* Exercise requirements: Pick every line out of the entries below that holds the string "space", and report them.

[Extracted data entries]
+--
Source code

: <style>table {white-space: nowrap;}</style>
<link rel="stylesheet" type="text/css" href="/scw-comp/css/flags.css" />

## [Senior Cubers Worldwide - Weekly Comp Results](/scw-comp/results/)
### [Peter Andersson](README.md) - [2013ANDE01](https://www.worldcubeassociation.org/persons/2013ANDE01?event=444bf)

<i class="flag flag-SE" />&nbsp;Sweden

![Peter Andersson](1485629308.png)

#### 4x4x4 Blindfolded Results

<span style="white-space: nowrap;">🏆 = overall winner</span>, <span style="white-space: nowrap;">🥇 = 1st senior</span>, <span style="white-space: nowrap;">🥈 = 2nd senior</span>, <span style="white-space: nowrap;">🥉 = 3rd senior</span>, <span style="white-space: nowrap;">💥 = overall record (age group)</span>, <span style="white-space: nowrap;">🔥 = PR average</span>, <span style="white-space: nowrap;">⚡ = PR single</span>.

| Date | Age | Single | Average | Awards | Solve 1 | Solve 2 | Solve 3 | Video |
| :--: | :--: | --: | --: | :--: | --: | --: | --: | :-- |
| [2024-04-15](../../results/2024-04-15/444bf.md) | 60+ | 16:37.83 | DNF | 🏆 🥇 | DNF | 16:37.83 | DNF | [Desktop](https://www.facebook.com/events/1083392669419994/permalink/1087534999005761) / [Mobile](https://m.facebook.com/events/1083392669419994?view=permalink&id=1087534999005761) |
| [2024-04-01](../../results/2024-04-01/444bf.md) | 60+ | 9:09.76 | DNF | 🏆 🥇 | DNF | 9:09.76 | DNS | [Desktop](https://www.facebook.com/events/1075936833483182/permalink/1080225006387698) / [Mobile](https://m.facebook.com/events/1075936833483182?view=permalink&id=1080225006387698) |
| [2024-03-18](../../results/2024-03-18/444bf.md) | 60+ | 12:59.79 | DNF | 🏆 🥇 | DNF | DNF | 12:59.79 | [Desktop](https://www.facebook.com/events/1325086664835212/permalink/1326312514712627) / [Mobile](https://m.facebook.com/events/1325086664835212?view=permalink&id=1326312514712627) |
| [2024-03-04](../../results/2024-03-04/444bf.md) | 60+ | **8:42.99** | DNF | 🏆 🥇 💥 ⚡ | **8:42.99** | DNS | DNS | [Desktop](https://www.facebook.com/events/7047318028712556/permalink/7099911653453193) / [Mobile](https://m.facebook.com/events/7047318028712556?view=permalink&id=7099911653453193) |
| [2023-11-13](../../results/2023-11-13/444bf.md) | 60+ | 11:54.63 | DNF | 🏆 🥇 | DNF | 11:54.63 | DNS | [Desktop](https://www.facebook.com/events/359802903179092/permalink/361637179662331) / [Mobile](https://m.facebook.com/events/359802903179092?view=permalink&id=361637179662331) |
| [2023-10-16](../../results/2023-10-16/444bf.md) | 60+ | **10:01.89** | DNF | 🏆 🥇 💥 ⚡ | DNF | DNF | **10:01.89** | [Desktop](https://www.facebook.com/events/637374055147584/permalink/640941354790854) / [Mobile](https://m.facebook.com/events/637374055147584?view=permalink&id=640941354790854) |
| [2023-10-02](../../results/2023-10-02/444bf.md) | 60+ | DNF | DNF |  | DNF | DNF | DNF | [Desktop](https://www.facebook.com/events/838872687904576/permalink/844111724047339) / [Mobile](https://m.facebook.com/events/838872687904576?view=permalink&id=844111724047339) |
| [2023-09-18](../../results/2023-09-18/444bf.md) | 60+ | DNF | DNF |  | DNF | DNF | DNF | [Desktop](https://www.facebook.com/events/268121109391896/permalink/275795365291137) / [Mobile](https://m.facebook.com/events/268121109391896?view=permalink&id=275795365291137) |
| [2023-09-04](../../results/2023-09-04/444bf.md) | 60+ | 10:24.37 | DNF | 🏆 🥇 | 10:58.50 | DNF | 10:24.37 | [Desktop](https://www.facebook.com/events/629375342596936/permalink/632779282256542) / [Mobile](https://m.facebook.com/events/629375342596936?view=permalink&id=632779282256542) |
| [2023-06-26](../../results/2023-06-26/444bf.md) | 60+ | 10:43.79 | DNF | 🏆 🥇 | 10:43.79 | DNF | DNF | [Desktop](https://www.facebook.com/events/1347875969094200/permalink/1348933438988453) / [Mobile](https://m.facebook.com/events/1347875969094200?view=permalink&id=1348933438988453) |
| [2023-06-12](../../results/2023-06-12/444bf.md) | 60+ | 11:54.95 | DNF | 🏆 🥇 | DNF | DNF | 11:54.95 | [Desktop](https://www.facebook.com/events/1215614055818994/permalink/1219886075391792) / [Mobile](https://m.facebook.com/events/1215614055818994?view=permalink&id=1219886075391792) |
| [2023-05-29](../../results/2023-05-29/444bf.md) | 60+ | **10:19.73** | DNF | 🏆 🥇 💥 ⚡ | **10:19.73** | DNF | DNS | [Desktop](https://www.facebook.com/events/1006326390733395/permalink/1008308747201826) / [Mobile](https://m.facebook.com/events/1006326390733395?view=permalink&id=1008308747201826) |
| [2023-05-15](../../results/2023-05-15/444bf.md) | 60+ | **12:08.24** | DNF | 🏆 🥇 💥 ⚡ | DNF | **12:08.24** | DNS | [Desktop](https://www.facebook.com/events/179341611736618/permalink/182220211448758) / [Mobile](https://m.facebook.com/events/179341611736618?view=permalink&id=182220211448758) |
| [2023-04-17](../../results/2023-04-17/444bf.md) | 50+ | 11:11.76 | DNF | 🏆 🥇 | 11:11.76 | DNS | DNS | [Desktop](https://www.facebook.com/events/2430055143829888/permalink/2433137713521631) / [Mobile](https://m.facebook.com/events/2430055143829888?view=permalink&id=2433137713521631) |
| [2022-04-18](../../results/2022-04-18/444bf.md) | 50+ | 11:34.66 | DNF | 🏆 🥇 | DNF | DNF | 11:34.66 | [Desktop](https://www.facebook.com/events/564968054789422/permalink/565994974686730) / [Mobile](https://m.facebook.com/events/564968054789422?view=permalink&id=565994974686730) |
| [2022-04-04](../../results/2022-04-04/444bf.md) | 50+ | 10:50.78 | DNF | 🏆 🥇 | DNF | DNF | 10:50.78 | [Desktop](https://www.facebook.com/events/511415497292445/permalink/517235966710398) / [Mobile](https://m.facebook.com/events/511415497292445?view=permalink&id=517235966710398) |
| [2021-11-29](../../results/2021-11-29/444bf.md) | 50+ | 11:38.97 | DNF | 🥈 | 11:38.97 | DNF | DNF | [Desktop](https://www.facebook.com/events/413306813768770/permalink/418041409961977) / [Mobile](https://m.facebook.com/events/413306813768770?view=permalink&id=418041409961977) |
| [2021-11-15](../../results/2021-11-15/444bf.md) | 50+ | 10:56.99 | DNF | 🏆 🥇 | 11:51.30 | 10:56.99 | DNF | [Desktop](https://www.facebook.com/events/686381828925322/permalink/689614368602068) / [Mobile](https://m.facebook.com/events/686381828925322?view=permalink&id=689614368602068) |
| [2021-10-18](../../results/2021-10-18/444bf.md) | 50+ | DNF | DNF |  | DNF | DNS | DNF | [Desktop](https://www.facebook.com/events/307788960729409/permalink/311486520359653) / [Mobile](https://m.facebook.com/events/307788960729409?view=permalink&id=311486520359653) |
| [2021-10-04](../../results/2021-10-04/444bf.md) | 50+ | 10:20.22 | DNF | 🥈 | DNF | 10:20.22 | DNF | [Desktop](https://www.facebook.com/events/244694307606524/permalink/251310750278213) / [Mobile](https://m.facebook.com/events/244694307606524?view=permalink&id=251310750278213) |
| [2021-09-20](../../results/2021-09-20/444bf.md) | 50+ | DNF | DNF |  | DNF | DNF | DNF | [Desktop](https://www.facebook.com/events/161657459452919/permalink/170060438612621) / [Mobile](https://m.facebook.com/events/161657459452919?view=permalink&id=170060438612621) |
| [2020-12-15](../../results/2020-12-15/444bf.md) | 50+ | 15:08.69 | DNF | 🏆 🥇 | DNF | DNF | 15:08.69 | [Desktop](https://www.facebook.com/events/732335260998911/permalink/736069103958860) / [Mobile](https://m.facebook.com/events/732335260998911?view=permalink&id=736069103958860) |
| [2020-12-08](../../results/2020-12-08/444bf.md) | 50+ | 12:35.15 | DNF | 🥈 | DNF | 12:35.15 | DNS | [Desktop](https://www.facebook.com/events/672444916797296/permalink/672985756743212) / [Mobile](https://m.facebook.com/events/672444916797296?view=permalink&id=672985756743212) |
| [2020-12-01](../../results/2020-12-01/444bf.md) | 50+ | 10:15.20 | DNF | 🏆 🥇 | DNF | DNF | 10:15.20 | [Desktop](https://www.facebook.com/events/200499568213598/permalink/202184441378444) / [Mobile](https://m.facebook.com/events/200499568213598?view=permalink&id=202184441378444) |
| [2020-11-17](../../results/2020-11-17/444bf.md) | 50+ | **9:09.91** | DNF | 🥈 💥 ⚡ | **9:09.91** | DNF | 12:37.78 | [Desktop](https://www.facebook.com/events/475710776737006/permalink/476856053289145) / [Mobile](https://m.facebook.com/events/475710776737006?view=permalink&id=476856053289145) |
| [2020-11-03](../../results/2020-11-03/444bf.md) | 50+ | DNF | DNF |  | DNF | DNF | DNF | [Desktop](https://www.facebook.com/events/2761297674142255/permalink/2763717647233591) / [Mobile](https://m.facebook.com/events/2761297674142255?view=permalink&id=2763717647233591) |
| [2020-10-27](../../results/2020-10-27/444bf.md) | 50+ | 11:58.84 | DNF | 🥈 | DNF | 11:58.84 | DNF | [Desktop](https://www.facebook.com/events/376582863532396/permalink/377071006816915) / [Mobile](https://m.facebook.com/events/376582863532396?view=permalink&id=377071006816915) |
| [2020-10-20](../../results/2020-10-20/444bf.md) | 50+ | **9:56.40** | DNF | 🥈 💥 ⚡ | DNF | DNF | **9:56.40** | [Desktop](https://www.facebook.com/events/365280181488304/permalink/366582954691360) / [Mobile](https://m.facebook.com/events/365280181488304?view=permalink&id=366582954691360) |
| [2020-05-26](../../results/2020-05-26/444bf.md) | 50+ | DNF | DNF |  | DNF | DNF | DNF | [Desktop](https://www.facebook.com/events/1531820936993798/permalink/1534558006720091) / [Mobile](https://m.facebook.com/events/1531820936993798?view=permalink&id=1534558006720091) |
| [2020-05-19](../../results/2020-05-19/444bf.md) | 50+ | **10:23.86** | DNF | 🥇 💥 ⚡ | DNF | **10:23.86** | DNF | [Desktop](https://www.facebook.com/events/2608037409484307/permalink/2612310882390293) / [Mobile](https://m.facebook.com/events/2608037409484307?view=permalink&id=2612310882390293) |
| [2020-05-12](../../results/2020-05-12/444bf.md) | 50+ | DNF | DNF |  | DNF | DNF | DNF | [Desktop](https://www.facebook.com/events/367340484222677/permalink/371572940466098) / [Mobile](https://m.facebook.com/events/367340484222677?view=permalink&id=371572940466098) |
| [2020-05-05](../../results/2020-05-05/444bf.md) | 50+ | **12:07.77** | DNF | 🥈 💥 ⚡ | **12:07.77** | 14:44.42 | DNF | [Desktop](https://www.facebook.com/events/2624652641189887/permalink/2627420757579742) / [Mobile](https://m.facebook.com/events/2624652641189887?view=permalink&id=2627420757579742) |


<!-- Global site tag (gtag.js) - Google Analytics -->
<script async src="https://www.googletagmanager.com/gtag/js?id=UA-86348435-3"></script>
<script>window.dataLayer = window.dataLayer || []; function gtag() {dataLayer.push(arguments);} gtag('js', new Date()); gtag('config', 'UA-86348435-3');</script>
+--
* Solved problem:
: <style>table {white-space: nowrap;}</style>
<span style="white-space: nowrap;">🏆 = overall winner</span>, <span style="white-space: nowrap;">🥇 = 1st senior</span>, <span style="white-space: nowrap;">🥈 = 2nd senior</span>, <span style="white-space: nowrap;">🥉 = 3rd senior</span>, <span style="white-space: nowrap;">💥 = overall record (age group)</span>, <span style="white-space: nowrap;">🔥 = PR average</span>, <span style="white-space: nowrap;">⚡ = PR single</span>.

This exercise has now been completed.